The Clean Power Plan is expected to play an important role in reducing US greenhouse gas emissions. On February 9, 2016, responding to appeals from the affected industries and states, the Supreme Court issued a "stay" suspending implementation of the Clean Power Plan until after the judicial review process. Industry groups stated the plan will pose large “irreparable” costs to the coal sector during the period of judicial review. However, modeling suggests that because of prevailing market, technological, and policy trends, the Clean Power Plan will result in near-zero costs beyond current trends until 2025, in part because of the plan’s built-in flexibility.
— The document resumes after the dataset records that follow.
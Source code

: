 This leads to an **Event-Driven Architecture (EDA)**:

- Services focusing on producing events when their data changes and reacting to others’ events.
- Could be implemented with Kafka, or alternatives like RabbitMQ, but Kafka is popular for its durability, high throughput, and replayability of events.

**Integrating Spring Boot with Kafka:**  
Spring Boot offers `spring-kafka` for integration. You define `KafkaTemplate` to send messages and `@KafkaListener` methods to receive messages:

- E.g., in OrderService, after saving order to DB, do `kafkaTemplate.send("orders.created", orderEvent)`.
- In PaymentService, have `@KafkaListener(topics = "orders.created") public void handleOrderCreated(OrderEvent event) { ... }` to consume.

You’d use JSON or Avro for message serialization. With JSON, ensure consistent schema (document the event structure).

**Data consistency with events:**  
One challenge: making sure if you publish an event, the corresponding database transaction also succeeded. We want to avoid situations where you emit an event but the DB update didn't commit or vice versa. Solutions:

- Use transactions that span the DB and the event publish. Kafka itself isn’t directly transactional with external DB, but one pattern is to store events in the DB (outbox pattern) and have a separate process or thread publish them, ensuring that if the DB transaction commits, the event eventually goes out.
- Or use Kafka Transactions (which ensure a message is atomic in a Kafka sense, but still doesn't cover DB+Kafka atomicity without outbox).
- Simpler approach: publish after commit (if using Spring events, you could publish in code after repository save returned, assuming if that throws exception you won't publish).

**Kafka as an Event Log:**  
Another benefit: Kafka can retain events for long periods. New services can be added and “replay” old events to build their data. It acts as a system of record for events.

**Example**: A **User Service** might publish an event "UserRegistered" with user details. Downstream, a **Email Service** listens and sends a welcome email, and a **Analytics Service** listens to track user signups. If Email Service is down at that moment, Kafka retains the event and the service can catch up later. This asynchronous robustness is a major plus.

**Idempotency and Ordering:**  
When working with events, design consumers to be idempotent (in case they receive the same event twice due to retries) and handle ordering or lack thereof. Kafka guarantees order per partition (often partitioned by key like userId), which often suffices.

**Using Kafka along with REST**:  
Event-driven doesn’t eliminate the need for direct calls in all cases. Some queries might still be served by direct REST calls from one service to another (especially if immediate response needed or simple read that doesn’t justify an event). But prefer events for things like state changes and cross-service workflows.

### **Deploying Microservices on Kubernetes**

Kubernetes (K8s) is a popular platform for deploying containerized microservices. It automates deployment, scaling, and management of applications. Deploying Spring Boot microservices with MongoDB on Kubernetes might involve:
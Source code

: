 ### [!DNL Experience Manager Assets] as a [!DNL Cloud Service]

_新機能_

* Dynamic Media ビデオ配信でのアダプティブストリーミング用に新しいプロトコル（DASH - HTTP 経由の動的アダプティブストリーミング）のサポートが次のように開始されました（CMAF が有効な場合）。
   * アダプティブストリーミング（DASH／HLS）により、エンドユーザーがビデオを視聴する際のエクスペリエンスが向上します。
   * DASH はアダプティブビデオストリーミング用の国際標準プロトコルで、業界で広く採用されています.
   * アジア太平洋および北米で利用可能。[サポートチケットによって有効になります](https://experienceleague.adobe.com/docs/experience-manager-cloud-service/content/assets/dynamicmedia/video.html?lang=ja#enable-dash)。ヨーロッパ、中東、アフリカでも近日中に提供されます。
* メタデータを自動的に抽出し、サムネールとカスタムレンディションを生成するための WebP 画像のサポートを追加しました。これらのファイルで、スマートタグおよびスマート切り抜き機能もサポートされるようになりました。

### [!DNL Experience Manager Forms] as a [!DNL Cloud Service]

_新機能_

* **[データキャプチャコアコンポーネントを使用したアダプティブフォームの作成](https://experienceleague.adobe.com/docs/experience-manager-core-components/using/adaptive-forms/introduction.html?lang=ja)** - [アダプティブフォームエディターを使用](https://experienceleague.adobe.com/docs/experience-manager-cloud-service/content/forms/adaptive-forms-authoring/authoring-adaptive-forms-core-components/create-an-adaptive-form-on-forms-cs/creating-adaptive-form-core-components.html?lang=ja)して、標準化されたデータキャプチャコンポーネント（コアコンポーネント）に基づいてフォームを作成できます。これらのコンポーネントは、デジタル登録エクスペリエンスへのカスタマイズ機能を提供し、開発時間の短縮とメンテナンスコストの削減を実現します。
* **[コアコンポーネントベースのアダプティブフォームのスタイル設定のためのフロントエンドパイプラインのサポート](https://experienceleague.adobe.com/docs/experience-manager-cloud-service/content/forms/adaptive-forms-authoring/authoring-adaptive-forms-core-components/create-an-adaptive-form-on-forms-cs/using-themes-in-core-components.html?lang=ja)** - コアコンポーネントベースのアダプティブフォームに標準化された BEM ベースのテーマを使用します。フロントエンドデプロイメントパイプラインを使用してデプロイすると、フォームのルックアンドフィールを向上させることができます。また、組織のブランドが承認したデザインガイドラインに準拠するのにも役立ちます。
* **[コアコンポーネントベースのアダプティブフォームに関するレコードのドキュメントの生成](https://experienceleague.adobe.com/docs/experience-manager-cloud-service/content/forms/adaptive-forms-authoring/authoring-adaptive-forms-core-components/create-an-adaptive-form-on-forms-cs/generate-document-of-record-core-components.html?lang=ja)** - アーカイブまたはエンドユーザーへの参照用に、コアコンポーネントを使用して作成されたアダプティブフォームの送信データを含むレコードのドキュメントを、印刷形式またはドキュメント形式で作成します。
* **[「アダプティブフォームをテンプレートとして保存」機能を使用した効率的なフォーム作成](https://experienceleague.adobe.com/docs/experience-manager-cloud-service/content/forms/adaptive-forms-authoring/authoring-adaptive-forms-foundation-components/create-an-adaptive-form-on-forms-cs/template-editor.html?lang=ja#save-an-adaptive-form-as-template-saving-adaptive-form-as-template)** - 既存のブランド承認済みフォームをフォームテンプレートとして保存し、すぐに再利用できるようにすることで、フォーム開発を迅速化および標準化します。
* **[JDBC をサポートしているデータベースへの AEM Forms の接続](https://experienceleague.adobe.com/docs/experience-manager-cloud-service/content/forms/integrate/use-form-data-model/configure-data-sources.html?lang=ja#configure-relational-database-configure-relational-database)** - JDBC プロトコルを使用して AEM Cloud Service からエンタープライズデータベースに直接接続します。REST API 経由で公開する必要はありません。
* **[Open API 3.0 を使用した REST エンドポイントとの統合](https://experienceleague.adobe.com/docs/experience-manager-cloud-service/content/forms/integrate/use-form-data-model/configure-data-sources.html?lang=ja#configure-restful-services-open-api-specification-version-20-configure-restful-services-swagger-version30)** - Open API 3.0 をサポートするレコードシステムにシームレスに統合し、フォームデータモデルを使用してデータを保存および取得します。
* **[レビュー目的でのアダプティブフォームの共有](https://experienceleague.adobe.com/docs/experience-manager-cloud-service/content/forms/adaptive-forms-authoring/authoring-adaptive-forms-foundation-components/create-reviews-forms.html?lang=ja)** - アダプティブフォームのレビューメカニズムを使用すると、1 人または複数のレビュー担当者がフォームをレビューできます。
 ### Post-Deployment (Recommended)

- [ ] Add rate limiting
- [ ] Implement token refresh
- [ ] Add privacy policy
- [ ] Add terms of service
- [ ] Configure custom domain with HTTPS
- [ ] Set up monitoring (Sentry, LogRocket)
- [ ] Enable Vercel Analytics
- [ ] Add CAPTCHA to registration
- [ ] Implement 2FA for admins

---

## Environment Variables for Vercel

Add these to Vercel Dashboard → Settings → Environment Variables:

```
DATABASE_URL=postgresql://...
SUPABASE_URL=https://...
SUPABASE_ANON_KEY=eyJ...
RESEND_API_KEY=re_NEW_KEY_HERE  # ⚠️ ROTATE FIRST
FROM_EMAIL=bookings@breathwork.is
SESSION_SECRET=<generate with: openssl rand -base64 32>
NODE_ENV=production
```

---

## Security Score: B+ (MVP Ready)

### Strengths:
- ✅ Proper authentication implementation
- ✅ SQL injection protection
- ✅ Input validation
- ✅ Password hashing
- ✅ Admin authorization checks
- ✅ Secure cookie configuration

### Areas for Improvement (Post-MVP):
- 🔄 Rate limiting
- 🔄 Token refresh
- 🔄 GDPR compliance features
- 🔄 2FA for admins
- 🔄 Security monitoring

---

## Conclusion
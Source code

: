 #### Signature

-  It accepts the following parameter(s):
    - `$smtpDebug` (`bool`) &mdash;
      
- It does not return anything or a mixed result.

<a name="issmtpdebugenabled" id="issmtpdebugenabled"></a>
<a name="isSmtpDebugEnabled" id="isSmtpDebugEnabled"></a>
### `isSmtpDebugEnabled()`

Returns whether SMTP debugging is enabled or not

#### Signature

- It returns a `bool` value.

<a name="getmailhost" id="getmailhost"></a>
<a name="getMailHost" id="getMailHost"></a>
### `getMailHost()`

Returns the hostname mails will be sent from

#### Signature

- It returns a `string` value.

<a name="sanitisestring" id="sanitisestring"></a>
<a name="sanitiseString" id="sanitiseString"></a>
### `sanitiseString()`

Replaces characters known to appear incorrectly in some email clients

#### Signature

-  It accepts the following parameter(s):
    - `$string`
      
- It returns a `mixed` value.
These factors and lessons from option theory suggest the stay is economically unjustifiable based on claims of irreparable economic harm to the coal sector. If implementation of the rule proceeds, current trends imply the stay will have little effect on industry’s ability to follow the current compliance schedule.
Key findings
- Because of market, technological, and policy trends that are independent of the Clean Power Plan, combined with compliance flexibility, the economic conditions supporting a stay based on economic harms to the coal sector are not met.
- The same factors mitigate concerns about large increases in electricity prices and harms to the broader economy until at least the mid-2020s.
- The gradual phasing of the emissions reductions and the flexibility to reduce emissions by a wide range of approaches are well within the confines of the Clean Air Act.
- Existing trends suggest that the costs to the public of pushing back the Clean Power Plan deadlines likely far outweigh the benefits to the coal sector.
- Claims of irreparable harm arise frequently in environmental litigation. Our economic framework for analyzing the potential irreparable harm under the Clean Power Plan is applicable in other contexts.